━━ AVAILABLE RECORDS ━━
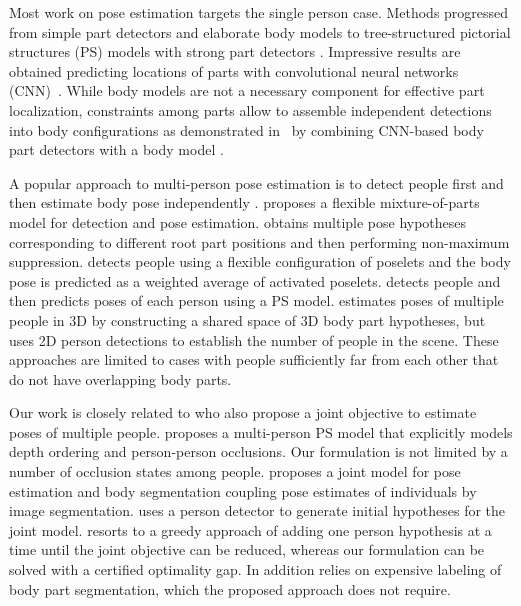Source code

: Most work on pose estimation targets the 
single person case. Methods progressed from
simple part detectors and elaborate body models
\cite{Ren:2005:RHB,Ramanan:2006:LPI,Jiang:2008:GPE} to tree-structured
pictorial structures (PS) models with strong
part detectors
\cite{pishchulin13iccv,yang12pami,chen14nips,sapp13cvpr}. 
Impressive results are obtained predicting locations
of parts with convolutional neural networks (CNN)~\cite{Toshev:2014:DHP,Tompson:2015:EOL}. 
While body models are not a necessary component for effective
part localization, constraints among parts allow to assemble
independent detections into body configurations as 
demonstrated in~\cite{chen14nips} by combining CNN-based body part
detectors with a body model \cite{yang12pami}.

A popular approach to multi-person pose estimation is to detect people first and then estimate body
pose independently 
\cite{Sun:2011:APM,pishchulin12cvpr,yang12pami,Gkioxari:2014:UKP}. \cite{yang12pami} proposes a
flexible mixture-of-parts model for detection and pose estimation. 
\cite{yang12pami} obtains multiple pose hypotheses 
corresponding to
different root part positions %
and then performing non-maximum suppression.
\cite{Gkioxari:2014:UKP} detects people using a flexible configuration of
poselets and  
the body pose is predicted as a weighted average 
of activated poselets. \cite{pishchulin12cvpr} detects people and then predicts poses of each
person using a PS model. \cite{Belagiannis:2014:3DP} estimates poses of multiple
people in 3D by constructing a shared space of 3D body part hypotheses, but uses 2D person detections
to establish the number of people in the scene. 
These approaches are limited to cases with people sufficiently far from each other that do not have
overlapping body parts.

Our work is closely related to \cite{eichner10eccv,Ladicky:2013:HPE}
who also propose a joint objective to estimate poses of multiple
people. \cite{eichner10eccv} proposes a multi-person PS model that
explicitly models depth ordering and person-person occlusions. Our
formulation is not limited by a number of occlusion states among
people. \cite{Ladicky:2013:HPE} proposes a joint model for pose
estimation and body segmentation coupling pose estimates of
individuals by image segmentation.
\cite{eichner10eccv,Ladicky:2013:HPE} uses a person detector
to generate initial hypotheses for the joint
model. \cite{Ladicky:2013:HPE} resorts to a greedy approach of adding
one person hypothesis at a time until the joint objective can be
reduced, whereas our formulation can be solved with a certified optimality gap. In
addition \cite{Ladicky:2013:HPE} relies on expensive labeling of body
part segmentation, which the proposed approach does not require.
━━━
[ACTIVITY]:
Would you please set down the data above again exactly, without its pictures?

[RESULT FOR THIS EXERCISE]:
Source code

: Most work on pose estimation targets the 
single person case. Methods progressed from
simple part detectors and elaborate body models
\cite{Ren:2005:RHB,Ramanan:2006:LPI,Jiang:2008:GPE} to tree-structured
pictorial structures (PS) models with strong
part detectors
\cite{pishchulin13iccv,yang12pami,chen14nips,sapp13cvpr}. 
Impressive results are obtained predicting locations
of parts with convolutional neural networks (CNN)~\cite{Toshev:2014:DHP,Tompson:2015:EOL}. 
While body models are not a necessary component for effective
part localization, constraints among parts allow to assemble
independent detections into body configurations as 
demonstrated in~\cite{chen14nips} by combining CNN-based body part
detectors with a body model \cite{yang12pami}.

A popular approach to multi-person pose estimation is to detect people first and then estimate body
pose independently 
\cite{Sun:2011:APM,pishchulin12cvpr,yang12pami,Gkioxari:2014:UKP}. \cite{yang12pami} proposes a
flexible mixture-of-parts model for detection and pose estimation. 
\cite{yang12pami} obtains multiple pose hypotheses 
corresponding to
different root part positions %
and then performing non-maximum suppression.
\cite{Gkioxari:2014:UKP} detects people using a flexible configuration of
poselets and  
the body pose is predicted as a weighted average 
of activated poselets. \cite{pishchulin12cvpr} detects people and then predicts poses of each
person using a PS model. \cite{Belagiannis:2014:3DP} estimates poses of multiple
people in 3D by constructing a shared space of 3D body part hypotheses, but uses 2D person detections
to establish the number of people in the scene. 
These approaches are limited to cases with people sufficiently far from each other that do not have
overlapping body parts.

Our work is closely related to \cite{eichner10eccv,Ladicky:2013:HPE}
who also propose a joint objective to estimate poses of multiple
people. \cite{eichner10eccv} proposes a multi-person PS model that
explicitly models depth ordering and person-person occlusions. Our
formulation is not limited by a number of occlusion states among
people. \cite{Ladicky:2013:HPE} proposes a joint model for pose
estimation and body segmentation coupling pose estimates of
individuals by image segmentation.
\cite{eichner10eccv,Ladicky:2013:HPE} uses a person detector
to generate initial hypotheses for the joint
model. \cite{Ladicky:2013:HPE} resorts to a greedy approach of adding
one person hypothesis at a time until the joint objective can be
reduced, whereas our formulation can be solved with a certified optimality gap. In
addition \cite{Ladicky:2013:HPE} relies on expensive labeling of body
part segmentation, which the proposed approach does not require.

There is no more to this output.